By shifting to live cash-flow monitoring, the model does more than improve efficiency. It fundamentally transforms the borrower’s experience. Rather than waiting to learn if they qualify, many small businesses now hear directly from their institution that they already meet the lending criteria.
“Instead of waiting for an application, they can contact small businesses that are already prequalified,” Baizley explains.
Small Businesses Beneath the Surface
Some entrepreneurs manifest another idiosyncrasy that can make them hard to find for community institutions: When people start a new venture, they use consumer checking accounts to process payments and manage expenses because of convenience. Without intervention, it’s not as common for organizations to open formal business accounts without enticement, invisible to their institutions.
To address this, Travis Credit Union also tested anonymized transactional data through the FinGoal Insight Platform. By analyzing anonymized retail account data, the review found that roughly 7 percent of consumer accounts showed signs of business activity, such as repeated rent deposits, rideshare income, or even multiple mortgage payments.
David Nohe, CEO and cofounder of FinGoal, explains how the tool works in practice: “We looked at transactions from the core, cleaning them so we can make sense of the counterparties to transactions. We’re helping the institution interpret the meaning of transactions to identify unmet needs and cross-sell opportunities. We’ve found cases where 75 percent of an institution’s SMB customers were hiding in plain sight within retail accounts.”
SMB Lending Still Open for the Taking
The stakes are high. Travis Credit Union’s own analysis revealed that more than 74 million dollars in deposits were leaving the institution annually from these “hidden” businesses. Without engagement in the near term, it is possible fintech competitors will create relationships for SMBs’ merchant, credit card, and operating account needs. That also puts them in a good place to earn their first working capital loan as well.

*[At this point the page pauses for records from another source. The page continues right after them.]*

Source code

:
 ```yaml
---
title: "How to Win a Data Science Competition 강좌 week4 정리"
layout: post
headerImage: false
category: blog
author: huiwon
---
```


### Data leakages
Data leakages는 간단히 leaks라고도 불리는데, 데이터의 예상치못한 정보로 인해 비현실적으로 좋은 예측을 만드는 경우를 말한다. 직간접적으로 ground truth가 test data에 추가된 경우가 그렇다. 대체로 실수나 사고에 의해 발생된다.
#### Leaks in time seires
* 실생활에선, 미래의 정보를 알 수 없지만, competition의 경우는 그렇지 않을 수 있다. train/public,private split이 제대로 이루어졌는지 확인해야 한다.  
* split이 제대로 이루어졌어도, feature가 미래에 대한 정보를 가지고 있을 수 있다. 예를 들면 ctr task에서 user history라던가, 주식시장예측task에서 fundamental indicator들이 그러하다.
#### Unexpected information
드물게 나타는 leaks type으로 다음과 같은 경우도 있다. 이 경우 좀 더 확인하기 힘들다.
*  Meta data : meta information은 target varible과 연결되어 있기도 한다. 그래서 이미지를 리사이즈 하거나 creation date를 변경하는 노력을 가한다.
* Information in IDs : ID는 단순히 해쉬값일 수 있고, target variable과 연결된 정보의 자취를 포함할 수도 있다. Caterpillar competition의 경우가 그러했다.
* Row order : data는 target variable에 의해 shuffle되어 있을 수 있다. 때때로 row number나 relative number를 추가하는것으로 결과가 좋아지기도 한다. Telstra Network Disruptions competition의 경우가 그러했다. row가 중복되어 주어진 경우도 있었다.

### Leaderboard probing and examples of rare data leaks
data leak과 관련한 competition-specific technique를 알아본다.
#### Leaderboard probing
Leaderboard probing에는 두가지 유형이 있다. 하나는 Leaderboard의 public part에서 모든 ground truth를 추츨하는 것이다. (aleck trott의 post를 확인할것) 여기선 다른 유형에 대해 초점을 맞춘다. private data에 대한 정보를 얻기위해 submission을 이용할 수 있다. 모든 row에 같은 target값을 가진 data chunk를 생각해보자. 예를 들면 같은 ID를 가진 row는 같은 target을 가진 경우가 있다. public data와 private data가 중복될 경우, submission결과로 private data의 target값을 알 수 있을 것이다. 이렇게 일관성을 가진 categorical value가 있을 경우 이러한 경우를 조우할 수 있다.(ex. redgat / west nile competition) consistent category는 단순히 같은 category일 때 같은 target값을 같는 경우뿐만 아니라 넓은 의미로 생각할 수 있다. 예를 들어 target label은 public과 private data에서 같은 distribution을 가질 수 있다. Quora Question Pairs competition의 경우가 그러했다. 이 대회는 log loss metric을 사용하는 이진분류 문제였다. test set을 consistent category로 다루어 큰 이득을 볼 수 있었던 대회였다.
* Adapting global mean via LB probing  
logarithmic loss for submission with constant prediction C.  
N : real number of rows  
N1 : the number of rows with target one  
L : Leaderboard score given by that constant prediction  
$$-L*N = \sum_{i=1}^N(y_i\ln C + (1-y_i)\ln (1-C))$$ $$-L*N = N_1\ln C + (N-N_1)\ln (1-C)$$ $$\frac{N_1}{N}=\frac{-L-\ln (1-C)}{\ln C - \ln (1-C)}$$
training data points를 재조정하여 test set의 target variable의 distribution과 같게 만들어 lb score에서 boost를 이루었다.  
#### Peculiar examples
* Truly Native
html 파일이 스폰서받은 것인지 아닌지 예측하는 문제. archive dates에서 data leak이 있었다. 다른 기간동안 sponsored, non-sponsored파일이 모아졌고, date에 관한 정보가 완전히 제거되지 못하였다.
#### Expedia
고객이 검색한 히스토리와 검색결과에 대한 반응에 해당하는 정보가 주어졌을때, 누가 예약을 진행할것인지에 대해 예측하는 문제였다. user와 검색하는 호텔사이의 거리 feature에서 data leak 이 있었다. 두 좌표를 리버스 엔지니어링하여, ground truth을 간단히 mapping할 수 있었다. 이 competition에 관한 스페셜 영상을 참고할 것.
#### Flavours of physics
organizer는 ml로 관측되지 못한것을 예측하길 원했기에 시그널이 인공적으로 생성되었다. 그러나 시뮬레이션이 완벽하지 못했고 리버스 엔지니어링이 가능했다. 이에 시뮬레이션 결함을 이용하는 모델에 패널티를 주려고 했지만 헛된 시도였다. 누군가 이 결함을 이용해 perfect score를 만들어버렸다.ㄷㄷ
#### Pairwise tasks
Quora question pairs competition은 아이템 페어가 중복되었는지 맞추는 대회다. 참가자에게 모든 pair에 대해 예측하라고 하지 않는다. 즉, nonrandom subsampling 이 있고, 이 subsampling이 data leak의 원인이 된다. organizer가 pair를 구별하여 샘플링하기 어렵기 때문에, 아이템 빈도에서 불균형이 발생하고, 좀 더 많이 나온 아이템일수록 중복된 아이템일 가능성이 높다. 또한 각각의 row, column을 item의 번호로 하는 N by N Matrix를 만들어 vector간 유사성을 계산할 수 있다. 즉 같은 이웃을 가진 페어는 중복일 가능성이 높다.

The potential pool is substantial for Travis. In its 12-county footprint, there are approximately 281,000 small businesses, 70 percent of which are micro firms with five or fewer employees or less than one million dollars in revenue. For community institutions willing to identify and engage them early, these hidden SMBs represent not just deposits but long-term lending and service opportunities.
“Mortgage lending and auto lending have slowed,” Baizley says. “In many other areas of banking, margins have eroded. Small business lending is one of the last pieces of blue ocean in banking.”